Stressform, which he uses to to form the boards, is a fine way to make many things including masts and hulls. But not boards. As you all know, a board is a heavily loaded beam. With a huge point load usually about half way up it. Typically deflection calculations govern on board design. The board in the above link has thin plywood skins. The skin of any board can do the majority of the beam work as it is farthest from the centroid. But plywood has only about 1/8th the modulus of carbon fiber. So it will be about 8 times more bendy. Carbon fiber will have between 10 to 20 times the bending strength also. Carbon fiber should be used on all boards with an aspect ratio of 3 or more, which are most of mine.

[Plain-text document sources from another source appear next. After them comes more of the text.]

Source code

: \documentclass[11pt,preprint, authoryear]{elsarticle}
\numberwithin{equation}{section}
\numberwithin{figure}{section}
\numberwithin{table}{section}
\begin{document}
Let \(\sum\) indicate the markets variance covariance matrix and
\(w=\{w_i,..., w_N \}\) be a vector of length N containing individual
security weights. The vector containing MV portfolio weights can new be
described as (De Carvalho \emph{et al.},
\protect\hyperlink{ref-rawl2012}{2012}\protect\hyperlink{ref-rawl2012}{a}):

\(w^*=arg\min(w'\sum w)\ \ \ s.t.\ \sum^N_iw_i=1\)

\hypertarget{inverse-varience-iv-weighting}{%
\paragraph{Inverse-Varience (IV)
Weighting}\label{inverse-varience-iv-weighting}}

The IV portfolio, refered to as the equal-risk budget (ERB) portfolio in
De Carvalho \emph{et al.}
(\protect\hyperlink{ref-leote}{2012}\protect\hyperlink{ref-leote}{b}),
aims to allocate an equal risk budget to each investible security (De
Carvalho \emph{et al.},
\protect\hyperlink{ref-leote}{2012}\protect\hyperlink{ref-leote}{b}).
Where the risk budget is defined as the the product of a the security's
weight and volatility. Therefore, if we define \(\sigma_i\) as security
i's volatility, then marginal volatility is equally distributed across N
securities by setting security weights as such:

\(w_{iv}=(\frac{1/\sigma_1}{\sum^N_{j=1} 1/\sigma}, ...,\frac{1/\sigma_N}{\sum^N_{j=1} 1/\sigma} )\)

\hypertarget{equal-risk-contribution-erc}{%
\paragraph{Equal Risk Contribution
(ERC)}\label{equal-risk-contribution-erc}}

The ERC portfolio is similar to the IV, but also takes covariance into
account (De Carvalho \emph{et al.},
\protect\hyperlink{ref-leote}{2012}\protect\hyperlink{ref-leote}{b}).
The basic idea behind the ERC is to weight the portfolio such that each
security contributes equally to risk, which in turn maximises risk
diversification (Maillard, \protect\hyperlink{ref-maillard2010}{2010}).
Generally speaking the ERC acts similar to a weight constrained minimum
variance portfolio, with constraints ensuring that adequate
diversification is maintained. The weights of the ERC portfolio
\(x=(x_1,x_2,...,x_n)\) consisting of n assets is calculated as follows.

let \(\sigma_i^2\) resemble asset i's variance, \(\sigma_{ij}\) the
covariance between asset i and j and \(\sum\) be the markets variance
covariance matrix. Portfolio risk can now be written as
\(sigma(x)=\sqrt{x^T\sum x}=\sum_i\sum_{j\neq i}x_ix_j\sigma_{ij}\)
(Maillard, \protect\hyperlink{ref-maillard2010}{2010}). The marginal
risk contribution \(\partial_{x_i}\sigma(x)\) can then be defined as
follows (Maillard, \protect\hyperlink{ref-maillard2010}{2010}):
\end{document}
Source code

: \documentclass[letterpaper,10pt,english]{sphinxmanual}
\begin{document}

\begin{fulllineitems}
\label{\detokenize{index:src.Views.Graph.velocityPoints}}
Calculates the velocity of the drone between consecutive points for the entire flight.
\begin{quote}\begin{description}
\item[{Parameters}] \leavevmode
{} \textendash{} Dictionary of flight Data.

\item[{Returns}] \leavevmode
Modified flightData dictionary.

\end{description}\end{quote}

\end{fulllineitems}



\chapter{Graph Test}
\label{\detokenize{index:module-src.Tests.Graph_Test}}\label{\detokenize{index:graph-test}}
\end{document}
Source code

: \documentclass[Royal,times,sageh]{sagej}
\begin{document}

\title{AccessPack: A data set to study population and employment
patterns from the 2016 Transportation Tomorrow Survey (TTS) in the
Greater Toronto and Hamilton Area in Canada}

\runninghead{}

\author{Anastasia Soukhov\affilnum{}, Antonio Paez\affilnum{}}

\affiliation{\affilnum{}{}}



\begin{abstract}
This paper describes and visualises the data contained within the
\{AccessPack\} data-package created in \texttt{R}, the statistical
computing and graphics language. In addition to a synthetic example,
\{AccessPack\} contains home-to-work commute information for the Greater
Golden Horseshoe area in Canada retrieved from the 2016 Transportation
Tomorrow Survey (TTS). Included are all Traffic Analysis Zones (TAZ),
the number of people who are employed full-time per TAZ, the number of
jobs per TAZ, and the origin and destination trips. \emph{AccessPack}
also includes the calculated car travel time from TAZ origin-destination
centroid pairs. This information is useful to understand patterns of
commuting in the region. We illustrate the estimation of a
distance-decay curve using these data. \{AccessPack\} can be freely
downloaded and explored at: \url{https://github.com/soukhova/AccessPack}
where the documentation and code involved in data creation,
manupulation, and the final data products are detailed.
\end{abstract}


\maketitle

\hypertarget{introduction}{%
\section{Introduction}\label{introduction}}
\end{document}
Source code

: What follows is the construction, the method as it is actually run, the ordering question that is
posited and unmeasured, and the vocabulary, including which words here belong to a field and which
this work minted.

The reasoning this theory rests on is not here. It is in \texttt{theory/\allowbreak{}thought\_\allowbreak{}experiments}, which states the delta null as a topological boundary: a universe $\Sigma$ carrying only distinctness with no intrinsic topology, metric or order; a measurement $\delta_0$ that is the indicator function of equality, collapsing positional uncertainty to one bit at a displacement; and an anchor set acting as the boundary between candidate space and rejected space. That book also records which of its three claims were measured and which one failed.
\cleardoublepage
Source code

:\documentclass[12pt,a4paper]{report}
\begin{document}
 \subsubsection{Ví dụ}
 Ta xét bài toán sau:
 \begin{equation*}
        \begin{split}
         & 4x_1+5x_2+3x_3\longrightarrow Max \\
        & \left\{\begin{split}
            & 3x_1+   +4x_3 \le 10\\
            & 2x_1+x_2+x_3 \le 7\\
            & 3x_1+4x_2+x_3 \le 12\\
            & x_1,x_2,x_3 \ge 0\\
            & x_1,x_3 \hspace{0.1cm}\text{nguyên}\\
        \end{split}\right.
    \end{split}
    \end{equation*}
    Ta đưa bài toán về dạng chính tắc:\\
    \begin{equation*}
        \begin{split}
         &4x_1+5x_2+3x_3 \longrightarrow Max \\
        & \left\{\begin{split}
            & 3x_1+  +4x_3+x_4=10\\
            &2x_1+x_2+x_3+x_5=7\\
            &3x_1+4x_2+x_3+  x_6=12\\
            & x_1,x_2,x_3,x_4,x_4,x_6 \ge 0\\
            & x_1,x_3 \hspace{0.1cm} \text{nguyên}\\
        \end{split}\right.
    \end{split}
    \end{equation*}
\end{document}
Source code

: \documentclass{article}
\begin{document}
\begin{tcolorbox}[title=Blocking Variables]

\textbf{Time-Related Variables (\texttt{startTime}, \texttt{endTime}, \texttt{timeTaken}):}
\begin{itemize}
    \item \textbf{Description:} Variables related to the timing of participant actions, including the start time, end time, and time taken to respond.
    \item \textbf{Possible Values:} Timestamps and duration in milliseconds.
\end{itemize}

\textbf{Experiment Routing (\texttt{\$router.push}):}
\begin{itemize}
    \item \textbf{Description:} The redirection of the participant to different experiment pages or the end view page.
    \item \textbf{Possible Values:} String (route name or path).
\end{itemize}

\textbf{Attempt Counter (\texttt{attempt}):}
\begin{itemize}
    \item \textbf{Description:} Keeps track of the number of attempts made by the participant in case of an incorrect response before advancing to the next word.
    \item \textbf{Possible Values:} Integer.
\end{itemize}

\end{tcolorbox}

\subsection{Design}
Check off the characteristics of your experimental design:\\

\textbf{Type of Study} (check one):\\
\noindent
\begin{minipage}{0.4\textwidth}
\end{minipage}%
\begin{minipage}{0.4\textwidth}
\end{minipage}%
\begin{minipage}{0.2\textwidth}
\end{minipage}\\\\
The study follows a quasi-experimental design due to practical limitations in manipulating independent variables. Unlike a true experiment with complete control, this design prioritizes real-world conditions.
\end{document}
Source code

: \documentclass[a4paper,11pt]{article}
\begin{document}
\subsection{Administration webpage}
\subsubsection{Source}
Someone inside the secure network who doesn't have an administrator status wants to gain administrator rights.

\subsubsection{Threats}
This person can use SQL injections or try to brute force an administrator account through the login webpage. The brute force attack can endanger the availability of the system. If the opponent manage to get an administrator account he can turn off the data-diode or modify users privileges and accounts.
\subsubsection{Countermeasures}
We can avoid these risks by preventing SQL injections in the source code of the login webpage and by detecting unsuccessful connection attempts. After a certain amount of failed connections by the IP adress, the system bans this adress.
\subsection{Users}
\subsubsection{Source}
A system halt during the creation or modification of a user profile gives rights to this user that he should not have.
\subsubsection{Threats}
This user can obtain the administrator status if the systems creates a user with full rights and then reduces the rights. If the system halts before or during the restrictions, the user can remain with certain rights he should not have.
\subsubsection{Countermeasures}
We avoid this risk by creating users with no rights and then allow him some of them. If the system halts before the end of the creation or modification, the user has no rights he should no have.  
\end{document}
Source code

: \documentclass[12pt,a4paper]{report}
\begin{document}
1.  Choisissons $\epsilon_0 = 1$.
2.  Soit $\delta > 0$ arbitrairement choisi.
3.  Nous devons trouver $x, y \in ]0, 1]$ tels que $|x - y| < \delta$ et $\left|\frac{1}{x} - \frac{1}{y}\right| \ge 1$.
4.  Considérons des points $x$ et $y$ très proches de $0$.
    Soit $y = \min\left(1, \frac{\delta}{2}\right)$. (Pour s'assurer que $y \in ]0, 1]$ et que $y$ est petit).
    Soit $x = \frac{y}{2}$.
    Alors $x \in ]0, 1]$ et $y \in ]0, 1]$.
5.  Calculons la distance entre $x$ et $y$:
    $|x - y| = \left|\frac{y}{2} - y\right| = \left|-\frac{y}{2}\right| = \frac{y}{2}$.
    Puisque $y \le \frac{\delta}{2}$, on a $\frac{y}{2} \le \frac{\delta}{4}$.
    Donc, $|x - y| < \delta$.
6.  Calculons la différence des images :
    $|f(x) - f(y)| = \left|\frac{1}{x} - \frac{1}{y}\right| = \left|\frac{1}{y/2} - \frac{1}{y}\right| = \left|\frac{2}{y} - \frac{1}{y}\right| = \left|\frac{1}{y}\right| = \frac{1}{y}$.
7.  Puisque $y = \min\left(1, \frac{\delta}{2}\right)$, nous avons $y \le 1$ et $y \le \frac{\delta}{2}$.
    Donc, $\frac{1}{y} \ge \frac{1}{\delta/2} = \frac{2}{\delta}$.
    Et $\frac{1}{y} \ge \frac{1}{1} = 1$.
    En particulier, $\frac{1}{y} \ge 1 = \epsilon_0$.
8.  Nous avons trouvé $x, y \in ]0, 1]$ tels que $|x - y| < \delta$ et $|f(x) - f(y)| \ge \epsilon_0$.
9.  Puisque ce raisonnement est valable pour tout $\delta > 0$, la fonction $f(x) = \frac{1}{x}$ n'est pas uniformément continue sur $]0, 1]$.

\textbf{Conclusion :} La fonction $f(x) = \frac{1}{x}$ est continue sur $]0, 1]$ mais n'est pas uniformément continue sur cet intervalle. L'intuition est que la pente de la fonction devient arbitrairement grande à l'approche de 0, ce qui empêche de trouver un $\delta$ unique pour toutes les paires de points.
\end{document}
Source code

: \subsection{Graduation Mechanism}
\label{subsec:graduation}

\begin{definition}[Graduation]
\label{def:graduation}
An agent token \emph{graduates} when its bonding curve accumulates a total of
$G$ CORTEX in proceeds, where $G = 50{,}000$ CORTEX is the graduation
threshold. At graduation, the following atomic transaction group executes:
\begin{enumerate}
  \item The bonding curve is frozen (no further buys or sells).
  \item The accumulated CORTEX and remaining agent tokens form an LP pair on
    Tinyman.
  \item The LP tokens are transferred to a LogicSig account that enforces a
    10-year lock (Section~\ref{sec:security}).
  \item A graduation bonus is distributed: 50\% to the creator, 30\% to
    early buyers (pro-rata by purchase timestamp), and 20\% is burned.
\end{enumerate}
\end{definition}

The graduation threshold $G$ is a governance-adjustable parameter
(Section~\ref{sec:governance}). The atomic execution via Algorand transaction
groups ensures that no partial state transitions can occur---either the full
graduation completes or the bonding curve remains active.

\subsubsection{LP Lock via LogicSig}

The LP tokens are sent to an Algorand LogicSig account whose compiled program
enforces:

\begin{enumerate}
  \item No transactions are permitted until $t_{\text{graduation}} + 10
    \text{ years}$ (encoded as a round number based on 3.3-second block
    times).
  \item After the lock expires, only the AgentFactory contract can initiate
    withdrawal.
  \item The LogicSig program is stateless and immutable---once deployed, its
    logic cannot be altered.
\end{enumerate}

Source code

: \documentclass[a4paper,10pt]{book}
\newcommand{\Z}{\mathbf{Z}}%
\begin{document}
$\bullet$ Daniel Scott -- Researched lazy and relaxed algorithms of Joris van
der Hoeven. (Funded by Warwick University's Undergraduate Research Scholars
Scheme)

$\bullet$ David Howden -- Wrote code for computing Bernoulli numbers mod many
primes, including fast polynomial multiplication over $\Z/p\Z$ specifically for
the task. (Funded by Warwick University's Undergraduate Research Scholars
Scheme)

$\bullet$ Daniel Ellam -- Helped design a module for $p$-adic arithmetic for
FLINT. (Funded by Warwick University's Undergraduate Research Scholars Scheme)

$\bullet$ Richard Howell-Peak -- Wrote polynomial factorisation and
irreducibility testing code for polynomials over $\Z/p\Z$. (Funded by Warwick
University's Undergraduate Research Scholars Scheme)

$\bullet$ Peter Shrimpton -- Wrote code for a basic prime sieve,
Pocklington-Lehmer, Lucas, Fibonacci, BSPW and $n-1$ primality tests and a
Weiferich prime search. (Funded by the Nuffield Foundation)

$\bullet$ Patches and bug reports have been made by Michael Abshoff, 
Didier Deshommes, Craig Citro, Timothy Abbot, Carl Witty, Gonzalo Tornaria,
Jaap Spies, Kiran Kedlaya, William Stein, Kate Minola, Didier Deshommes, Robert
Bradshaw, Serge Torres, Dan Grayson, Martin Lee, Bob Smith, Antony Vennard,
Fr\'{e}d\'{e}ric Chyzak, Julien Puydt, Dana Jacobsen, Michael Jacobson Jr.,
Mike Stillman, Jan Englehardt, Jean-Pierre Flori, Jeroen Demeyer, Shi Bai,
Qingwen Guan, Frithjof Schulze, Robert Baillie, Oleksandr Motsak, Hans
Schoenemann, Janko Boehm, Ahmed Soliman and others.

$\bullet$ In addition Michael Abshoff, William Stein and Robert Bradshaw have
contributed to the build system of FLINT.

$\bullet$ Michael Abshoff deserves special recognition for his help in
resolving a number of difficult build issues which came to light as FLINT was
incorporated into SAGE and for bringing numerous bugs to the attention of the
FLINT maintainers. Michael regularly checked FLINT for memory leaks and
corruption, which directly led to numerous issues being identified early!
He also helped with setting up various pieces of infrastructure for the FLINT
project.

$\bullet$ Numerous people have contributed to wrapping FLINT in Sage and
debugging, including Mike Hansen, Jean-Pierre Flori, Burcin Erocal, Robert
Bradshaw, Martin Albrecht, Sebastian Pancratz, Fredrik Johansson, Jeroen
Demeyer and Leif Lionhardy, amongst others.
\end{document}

In this how-to, there is a lumber spar down the center. And he adds carbon to it. But it is at the centroid of the foil. That is where material contributes the least to structure of any place on the foil. So they put the carbon fiber where it is least useful. Stuff done wrong. The spar is supposed to also provide shear transfer between the two sides. It does, but only for about 10 times the skin thickness either side of the spar. So most the plywood is also wasted as a beam in this scheme. This why I have core everywhere in a board. It transfers all the loads from one side to the other.
Finally, remember that point load halfway up the board? It can be several thousand pounds load on one point. Compression strength perpendicular to grain of the plywood will be between 100 psi to 300 psi, depending. Carbon fiber will be thousands of psi. The board failures that I have seen have been compression side buckling. This looks like buckling waiting to happen.
I have a new 14 page chapter on how to build foils in both the new CM Construction Manual and in the Composite Construction Manual. I will put those online next week and make available here. Just trying to do an intervention everybody, before its too late. I already am too late on one guy. He bought Kohler plans to an imaginary cat that was a textbook example of Things Done Wrong. More on that soon.